Additionally, some Brain foods also have anti-inflammatory properties. Imaging taking something that actually helps with your pains and aches in addition to make your blood more alkaline, which is one of the main ways to reduce inflammation in your body. When there is inflammation in the whole body a whole bunch of chronic conditions can develop from arthritis to eczema, not to mention how this can add to your stress levels and therefore, reduce or alter our brain function. It is an endless cycle! Therefore, eating food that nourishes your brain will also support your whole body.
Here is a list of some of the essential food items that everyone who cares for the health of their brain should eat daily:
Beets. Beetroot are in fashion! as the latest research by Wake Forest University shows that it reduces high blood pressure quite fast and increases blood flow to the brain due to its nitrates. In addition, it helps cleanse the liver and the gut, whilst being considered a brain food. One beetroot per day (fresh or cook) is the recommended dose.
Blueberries. They have been called “Brainberries” by Steven Pratt the author of Superfoods RX: Fourteen Foods Proven to Change Your Life. Pratt mentioned how research shows that blueberries help protect the brain against oxidative stress and may help with conditions such as Alzheimer’s disease or dementia. Some other studies have supported how diets rich in blueberries can keep young the mind, as they had a noticeable improvement with the learning capacity and motor skills ageing rats. One cup a day is the recommended dose.
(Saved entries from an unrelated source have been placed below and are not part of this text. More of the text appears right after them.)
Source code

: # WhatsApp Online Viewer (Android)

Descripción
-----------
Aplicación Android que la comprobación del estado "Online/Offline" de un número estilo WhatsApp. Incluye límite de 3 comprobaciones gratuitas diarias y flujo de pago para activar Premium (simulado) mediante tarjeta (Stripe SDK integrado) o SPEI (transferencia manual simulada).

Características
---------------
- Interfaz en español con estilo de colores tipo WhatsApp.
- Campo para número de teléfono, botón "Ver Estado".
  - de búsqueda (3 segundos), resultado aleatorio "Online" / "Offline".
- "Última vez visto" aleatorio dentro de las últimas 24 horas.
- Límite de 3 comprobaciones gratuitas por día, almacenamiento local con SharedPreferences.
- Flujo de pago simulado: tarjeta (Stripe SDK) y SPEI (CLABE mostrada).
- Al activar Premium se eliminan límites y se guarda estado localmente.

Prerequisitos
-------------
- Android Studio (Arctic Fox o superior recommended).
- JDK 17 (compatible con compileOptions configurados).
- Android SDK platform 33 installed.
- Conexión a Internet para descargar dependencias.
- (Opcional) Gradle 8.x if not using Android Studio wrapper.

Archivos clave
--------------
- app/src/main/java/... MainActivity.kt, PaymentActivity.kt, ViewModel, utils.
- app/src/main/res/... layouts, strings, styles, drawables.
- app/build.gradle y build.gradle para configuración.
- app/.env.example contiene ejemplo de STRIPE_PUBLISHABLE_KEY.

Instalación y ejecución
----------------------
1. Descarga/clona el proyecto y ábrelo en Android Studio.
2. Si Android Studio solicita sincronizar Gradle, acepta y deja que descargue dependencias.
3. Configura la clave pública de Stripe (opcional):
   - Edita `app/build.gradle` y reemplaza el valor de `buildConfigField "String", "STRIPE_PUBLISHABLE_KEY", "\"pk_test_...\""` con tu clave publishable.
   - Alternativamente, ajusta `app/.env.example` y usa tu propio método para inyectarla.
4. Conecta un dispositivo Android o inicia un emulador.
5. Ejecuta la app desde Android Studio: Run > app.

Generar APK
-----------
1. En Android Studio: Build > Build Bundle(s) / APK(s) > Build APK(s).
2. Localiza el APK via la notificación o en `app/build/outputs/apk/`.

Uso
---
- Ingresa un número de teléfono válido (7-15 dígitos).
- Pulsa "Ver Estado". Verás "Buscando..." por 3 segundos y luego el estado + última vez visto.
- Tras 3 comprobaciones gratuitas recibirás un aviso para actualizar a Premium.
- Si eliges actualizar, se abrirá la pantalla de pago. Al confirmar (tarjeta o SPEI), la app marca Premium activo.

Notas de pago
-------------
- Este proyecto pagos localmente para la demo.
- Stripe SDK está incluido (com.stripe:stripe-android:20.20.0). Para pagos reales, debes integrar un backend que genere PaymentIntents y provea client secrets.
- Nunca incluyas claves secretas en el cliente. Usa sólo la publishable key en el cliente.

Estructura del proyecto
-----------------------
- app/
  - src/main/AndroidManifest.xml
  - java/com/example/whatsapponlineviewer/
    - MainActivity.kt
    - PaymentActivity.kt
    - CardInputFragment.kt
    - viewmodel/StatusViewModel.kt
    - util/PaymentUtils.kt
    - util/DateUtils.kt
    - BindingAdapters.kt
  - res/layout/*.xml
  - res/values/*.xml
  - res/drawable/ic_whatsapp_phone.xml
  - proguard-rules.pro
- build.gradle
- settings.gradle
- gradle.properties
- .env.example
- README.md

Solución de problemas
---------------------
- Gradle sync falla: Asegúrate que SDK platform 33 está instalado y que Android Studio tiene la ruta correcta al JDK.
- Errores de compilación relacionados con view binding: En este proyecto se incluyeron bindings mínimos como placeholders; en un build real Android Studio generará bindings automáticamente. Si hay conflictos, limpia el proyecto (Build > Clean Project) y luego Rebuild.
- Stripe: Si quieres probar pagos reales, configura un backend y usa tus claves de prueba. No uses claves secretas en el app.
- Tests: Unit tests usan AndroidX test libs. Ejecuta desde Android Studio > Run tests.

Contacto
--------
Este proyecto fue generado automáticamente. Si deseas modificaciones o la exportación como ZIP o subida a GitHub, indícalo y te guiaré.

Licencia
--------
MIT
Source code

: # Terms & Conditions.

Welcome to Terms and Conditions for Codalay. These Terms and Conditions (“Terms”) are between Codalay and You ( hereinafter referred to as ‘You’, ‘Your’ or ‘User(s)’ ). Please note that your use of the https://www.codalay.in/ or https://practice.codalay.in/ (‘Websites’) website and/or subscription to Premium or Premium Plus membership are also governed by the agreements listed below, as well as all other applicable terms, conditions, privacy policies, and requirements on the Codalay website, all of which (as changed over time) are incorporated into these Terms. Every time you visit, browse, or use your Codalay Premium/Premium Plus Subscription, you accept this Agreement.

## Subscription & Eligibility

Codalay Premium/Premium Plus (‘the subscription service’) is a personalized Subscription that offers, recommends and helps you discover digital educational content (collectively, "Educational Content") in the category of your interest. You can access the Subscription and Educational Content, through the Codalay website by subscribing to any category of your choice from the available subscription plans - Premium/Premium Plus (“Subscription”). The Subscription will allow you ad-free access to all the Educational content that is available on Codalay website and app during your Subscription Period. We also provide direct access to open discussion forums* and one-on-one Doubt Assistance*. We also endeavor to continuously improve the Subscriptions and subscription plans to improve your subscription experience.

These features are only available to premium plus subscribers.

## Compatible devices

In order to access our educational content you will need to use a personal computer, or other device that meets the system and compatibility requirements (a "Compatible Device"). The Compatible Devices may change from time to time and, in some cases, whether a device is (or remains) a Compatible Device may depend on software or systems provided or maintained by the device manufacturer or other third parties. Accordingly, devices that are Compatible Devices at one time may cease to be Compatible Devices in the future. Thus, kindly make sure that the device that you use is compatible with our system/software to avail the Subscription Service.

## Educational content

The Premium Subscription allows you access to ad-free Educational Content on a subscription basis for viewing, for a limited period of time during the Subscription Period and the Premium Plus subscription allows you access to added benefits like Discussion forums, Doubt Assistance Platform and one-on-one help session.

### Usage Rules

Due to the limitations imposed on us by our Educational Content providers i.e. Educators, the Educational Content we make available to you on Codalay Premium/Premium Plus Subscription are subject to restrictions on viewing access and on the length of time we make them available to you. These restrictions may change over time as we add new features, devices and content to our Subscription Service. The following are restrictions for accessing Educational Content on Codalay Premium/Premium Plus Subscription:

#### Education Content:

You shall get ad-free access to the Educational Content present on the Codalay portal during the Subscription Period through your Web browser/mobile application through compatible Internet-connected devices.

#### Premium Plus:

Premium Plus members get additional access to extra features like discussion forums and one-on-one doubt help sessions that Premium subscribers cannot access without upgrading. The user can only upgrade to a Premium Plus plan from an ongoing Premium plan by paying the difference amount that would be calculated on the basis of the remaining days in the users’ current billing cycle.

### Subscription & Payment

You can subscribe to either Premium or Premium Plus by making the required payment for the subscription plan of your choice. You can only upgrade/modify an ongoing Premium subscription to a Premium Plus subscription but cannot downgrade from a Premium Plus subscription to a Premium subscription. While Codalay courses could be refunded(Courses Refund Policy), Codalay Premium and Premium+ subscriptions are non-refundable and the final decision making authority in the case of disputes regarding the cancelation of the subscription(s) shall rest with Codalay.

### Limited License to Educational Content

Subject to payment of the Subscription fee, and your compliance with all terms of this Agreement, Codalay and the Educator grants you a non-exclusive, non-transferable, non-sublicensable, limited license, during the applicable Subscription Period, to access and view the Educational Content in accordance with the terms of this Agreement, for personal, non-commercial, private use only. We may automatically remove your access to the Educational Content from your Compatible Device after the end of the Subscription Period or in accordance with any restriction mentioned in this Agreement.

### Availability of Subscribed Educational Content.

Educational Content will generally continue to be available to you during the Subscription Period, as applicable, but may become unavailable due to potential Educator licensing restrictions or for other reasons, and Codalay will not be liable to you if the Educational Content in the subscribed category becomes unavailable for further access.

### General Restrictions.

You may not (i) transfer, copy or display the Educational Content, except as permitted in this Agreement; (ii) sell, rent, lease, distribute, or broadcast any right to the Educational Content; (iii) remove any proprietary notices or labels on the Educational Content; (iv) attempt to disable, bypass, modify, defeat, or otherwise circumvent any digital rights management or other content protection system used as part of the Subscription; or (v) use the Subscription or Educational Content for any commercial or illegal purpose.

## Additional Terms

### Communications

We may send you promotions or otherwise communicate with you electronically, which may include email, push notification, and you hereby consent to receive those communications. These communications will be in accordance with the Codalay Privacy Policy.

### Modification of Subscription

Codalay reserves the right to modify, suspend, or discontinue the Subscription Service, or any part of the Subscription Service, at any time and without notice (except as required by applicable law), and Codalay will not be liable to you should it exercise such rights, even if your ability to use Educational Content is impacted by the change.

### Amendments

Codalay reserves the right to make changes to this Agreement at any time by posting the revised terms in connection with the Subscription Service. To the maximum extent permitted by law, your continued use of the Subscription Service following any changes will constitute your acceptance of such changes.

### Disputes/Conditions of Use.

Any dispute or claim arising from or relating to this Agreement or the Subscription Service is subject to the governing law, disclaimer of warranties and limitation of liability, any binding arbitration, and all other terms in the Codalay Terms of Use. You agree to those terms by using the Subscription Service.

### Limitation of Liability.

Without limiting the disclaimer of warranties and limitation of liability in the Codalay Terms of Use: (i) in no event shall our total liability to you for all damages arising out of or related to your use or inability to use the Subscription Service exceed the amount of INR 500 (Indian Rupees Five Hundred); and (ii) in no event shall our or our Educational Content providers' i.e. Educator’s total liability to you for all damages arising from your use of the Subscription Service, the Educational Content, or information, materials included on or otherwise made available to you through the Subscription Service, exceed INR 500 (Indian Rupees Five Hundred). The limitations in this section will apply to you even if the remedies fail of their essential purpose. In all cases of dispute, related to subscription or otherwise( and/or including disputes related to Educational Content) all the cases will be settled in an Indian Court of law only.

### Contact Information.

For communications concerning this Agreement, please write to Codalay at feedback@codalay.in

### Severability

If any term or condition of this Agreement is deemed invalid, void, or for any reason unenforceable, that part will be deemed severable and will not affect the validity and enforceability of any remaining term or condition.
Wild salmon. The content of omega-3 essential fatty acids is very high, which is fundamental for the function of the brain and to reduce inflammation in the body, making wild salmon and other blue oily fish a must (such as sardines, fresh tuna, anchovies or herrings). 150 grams, 3 servings per week is the recommended dose.
Nuts and seeds. They are excellent source of vitamin E and research shows that high levels of it in the body correlate with less brain decline. Walnuts, brazil nuts, almonds sunflower seeds, sesame seeds or flax seeds in a natural form (none fried roasted as this can make the seeds/nuts to hydrogenate their natural oils and become toxic) and ideally not more than 30 grams per day, which is equivalent to a very small handful a day.
Leaving the best moment for last. The grand finally! Dark chocolate. It has great antioxidants and helps producing endorphins which keep us in a good mood. In addition, it contains a few natural stimulants such as caffeine, which aids concentration and mental alertness at the right dosages (in excess it can do the opposite!!). 30 grams a day will produce all the benefits needed. A note with dark chocolate, children under the age of 18 should avoid or moderate taking chocolate due to the caffeine content which is addictive.
For any other support regarding how to integrate or support your brain through food, a good naturopath specialised in nutrition should be able to help you. Enjoy your brain food!